Jesus estabelece uma comunicação acessível, amorosa, adaptada à realidade daquele homem. Isso é profundamente pastoral: Cristo entra no mundo do outro para que o outro possa se abrir à vida. Quantas vezes, ainda hoje, pessoas com deficiência auditiva se sentem isoladas, não porque lhes falte capacidade, mas porque o mundo e até a Igreja não aprende a se comunicar com elas?

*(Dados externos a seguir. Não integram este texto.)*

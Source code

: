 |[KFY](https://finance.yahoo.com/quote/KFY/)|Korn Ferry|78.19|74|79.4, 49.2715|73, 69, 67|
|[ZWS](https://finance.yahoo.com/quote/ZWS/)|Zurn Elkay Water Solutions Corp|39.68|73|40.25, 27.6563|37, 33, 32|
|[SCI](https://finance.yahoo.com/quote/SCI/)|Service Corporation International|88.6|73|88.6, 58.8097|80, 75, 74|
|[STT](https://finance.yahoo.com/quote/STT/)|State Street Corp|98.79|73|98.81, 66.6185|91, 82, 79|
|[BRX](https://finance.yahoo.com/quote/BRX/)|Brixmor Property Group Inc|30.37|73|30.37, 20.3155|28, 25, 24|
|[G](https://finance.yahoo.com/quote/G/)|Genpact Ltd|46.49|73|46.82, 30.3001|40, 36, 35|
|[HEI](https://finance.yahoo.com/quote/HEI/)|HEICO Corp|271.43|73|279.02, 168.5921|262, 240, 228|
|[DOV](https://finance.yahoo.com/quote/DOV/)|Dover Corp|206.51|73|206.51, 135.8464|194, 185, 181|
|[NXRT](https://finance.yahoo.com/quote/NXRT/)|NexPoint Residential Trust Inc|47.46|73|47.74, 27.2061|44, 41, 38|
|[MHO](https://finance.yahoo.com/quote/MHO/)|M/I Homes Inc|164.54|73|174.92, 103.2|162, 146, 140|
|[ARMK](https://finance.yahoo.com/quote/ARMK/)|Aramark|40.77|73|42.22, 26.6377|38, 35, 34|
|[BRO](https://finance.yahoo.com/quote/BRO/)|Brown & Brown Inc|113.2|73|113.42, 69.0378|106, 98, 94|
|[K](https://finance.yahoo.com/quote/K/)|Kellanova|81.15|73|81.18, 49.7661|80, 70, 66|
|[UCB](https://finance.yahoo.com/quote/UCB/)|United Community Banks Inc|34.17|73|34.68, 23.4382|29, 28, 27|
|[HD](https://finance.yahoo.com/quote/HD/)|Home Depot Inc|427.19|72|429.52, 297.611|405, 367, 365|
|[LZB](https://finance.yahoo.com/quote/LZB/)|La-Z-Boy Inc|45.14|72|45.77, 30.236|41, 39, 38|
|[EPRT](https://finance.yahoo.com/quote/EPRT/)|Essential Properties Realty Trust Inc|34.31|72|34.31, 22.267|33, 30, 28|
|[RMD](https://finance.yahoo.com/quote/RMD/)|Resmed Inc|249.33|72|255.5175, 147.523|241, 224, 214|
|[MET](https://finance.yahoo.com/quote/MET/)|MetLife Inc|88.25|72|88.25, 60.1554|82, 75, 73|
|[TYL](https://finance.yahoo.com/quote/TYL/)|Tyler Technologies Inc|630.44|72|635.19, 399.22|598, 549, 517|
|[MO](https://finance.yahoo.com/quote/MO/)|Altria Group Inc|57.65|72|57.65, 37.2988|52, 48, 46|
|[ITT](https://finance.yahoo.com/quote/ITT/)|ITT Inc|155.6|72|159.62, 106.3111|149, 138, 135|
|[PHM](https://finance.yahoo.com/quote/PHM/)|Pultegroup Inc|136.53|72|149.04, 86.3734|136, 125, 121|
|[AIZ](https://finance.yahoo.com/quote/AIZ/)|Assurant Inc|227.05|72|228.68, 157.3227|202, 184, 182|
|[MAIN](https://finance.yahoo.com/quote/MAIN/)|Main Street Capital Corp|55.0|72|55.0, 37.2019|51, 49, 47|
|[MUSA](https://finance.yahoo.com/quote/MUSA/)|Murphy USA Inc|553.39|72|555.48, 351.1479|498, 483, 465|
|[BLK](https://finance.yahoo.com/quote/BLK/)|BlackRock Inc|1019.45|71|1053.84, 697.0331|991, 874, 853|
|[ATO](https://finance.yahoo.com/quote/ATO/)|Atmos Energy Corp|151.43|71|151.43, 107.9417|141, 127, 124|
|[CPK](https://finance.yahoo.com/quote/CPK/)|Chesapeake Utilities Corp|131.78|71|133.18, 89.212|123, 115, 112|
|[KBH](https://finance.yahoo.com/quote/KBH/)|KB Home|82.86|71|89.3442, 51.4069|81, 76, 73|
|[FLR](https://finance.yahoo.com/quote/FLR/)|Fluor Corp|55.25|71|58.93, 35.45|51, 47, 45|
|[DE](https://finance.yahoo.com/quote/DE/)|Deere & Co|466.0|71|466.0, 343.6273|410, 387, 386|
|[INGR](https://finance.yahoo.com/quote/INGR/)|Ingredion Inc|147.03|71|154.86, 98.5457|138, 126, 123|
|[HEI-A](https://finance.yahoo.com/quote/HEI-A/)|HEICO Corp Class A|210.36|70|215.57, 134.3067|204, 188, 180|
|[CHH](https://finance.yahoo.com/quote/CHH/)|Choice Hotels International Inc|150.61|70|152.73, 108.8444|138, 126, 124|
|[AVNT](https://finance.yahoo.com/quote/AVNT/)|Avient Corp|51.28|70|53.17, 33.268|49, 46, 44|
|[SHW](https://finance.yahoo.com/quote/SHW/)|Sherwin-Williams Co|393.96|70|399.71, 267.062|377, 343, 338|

“Éfeta!”: abre-te para a vida, para o amor, para a comunhão
Então Jesus pronuncia: “Éfeta!”, que quer dizer: “Abre-te!” (Mc 7,34) Essa palavra não é apenas um milagre físico é um chamado espiritual. “Abre-te” é o grito de Deus para uma humanidade que tantas vezes fecha portas:
Portas da escuta;
Portas da empatia;
Portas da inclusão,
Portas da fraternidade.
O Cristo que abre os ouvidos daquele homem é o mesmo que deseja abrir os ouvidos do nosso coração
O Papa Francisco não cansou de insistir: “A Igreja deve ser uma casa para todos e a sua Paróquia precisa ser um lugar onde ninguém se sinta invisível”.
Jesus fez questão de acolher aquele homem com atenção, proximidade e ternura. Ele nos mostra que as pessoas com deficiência não são “casos” a serem resolvidos, mas irmãos a serem amados, escutados e integrados plenamente.
Hoje, Jesus continua passando no meio do seu povo e repetindo:
“Abre-te à escuta do outro”;
“Abre-te à inclusão”;
“Abre-te ao amor que cura”.
Que nossas paróquias sejam cada vez mais lugares onde os surdos não sejam apenas “presentes”, mas verdadeiramente acolhidos, compreendidos e amados. Porque, como diz o Evangelho: “Ele fez bem todas as coisas.” (Mc 7,37) E continua fazendo.